Esas üzerinde düşünmemiz gereken husus, özellikle son yirmi yılda çocuklara ve gençlere kaliteli bir eğitim verilmek isteniyor mu, istenmiyor mu sorusudur. Bence istenmiyor. Çünkü kafası çalışan, sorgulamasını bilen bir gençliğin başlarına belâ olacağını biliyorlar. Yoksul kesimin çocukları cemaat ve tarikat medreselerinde, yurtlarında ileriki yaşamlarında kendilerini sürüden farklı kılmayacak uydurma öğretilere maruz bırakılıyorlar. Hasbelkader bu kurumların eline düşmeden, kendini yetiştirerek meslek sahibi olanlar marketlerde kasiyerlik yaparken ülkenin en önemli kurumlarının yöneticiliklerine liyakatten ve ahlâktan yoksun kişiler getiriliyor. Gençler haklı olarak yıllarca okullarda eğitim gördükten sonra çabalarının karşılığını alamayacaklarını biliyor ve ilk fırsatta ülkeyi terk etmenin yollarını arıyor.
Eski dönemin de eksiklikleri vardı elbette. Gençler puanlama esasına göre tercihlerini belirliyor ve çoğu zaman istedikleri mesleğin dışında, istemedikleri bir alanda eğitim görmek zorunda bırakılıyor, eğitim aldığı alanın dışında çalışmak zorunda kalan bu insanlara harcanan devlet kaynakları boşa gitmiş oluyordu. Bugün iyi bir üniversite eğitimi almanın vatandaşa hiçbir yararı yok. Diploma değersiz bir kâğıt parçası. Hatta bu kâğıt parçasına sahip olmamanız cumhurbaşkanı olmanıza bile engel değil. Ülkemizde eğitimin geldiği son nokta bu olmalı!
Bu topraklarda niçin bir bilim adamı, bir mucit, bir filozof ya da mesleğinde zirveye ulaşmış bir kişi çıkmıyor.
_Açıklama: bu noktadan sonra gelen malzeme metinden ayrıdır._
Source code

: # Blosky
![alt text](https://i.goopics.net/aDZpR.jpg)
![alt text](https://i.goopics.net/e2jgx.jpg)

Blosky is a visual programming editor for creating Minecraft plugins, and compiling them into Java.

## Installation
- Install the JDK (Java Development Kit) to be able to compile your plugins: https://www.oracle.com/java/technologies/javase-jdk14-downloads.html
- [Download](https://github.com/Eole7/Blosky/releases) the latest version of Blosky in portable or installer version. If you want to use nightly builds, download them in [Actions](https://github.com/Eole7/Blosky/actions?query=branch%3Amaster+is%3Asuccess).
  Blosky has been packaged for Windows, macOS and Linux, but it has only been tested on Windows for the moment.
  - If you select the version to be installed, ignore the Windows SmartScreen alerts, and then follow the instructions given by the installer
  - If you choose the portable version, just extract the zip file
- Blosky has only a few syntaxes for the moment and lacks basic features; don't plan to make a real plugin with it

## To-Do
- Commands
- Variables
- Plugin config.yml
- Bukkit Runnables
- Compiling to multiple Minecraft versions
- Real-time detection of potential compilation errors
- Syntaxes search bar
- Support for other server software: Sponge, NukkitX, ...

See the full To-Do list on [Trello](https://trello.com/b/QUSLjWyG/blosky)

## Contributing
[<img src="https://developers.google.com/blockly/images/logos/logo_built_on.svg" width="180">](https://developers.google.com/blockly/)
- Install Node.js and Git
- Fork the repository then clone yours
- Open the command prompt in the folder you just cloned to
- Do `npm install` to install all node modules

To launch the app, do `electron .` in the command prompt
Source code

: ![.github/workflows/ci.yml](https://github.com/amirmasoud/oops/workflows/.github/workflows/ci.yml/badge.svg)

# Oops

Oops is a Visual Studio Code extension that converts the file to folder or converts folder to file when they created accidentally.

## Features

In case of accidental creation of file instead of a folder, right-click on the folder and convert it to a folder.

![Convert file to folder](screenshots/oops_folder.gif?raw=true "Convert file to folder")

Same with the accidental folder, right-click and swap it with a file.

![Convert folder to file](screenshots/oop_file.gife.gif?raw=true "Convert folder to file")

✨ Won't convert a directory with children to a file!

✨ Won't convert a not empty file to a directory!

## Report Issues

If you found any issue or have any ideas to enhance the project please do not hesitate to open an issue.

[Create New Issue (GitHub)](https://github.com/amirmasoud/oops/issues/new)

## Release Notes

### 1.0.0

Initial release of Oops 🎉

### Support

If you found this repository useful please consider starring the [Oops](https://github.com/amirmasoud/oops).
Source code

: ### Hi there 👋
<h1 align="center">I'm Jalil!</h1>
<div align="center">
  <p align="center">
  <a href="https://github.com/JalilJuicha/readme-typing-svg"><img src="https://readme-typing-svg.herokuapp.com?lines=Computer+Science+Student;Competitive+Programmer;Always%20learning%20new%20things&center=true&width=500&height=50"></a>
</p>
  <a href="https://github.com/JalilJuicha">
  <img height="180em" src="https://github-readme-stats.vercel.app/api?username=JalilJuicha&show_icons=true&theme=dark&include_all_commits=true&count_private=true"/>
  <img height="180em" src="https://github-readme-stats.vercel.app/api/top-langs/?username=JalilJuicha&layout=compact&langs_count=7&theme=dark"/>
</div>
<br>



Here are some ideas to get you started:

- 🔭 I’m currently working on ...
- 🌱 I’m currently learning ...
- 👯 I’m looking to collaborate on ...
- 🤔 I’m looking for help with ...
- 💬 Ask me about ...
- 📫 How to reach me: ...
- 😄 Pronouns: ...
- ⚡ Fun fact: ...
Bunun temel sebebi eğitim sistemimizdeki bozukluk. Düşünen insandan korkuyor iktidarlar. Sorgulamayan, her söze kolayca inanan insanlar isteniyor. Siyasal İslam'ın gençliğe lâyık gördüğü eğitim sistemi bu. Kula kulluk eden, nereye istersen oraya güdülebilecek bir sürü... İkinci tehlike ise milliyetçilik. Milli tarih, milli eğitim, yerli ve milli... Eğitimin milliyeti olmaz. Bilim, milliyeti olmayan evrensel bir değerdir. Milli tarih de olmaz. Tarih derslerinde, Kurtuluş Savaşımızı anlatırken bile gerçeklerden şaşmamalı, sadece bir kahramanlık destanından ibaret olmamalı yazılanlar. Geçmişteki hatalarımızı görmeli ve onlardan dersler çıkartmalıyız.
Okullarımızda eğitim ne durumda? Kabul etmemiz gerekir ki, iki bin küsur yıl önce antik Yunan okullarındaki eğitimin fersah fersah gerisindeyiz. Bugün bile insanlar o dönemin felsefesinden bahsederken cumhuriyetin ilânından bu yana onlarca kez değiştirdiğimiz ve hâlâ dikiş tutturamadığımız bir eğitim sistemine sahibiz. Batılı ülkelerin gerisinde kalmamızın esas nedeni bu, doğru bir eğitim sistemi benimsememiş olmamız.
Son olarak özellikle üniversiteler özerk olmalı. Özgürlük, üniversite öğrencilerinin hakkıdır. Adalet ve eğitim kurumları başta olmak üzere laik bir ülkede hiçbir devlet kurumuna din ve siyaset girmemeli. Maşallah ülkemizde bu kurumlar dinle ve siyasetle boğazına kadar kirlenmiş, öğrenciler özgürlüklerinden yoksun bırakılarak yargı ve güvenlik güçleri tarafından cendere altına alınmış. Böyle bir ortamda eğitimin durumu doğal olarak içler acısı...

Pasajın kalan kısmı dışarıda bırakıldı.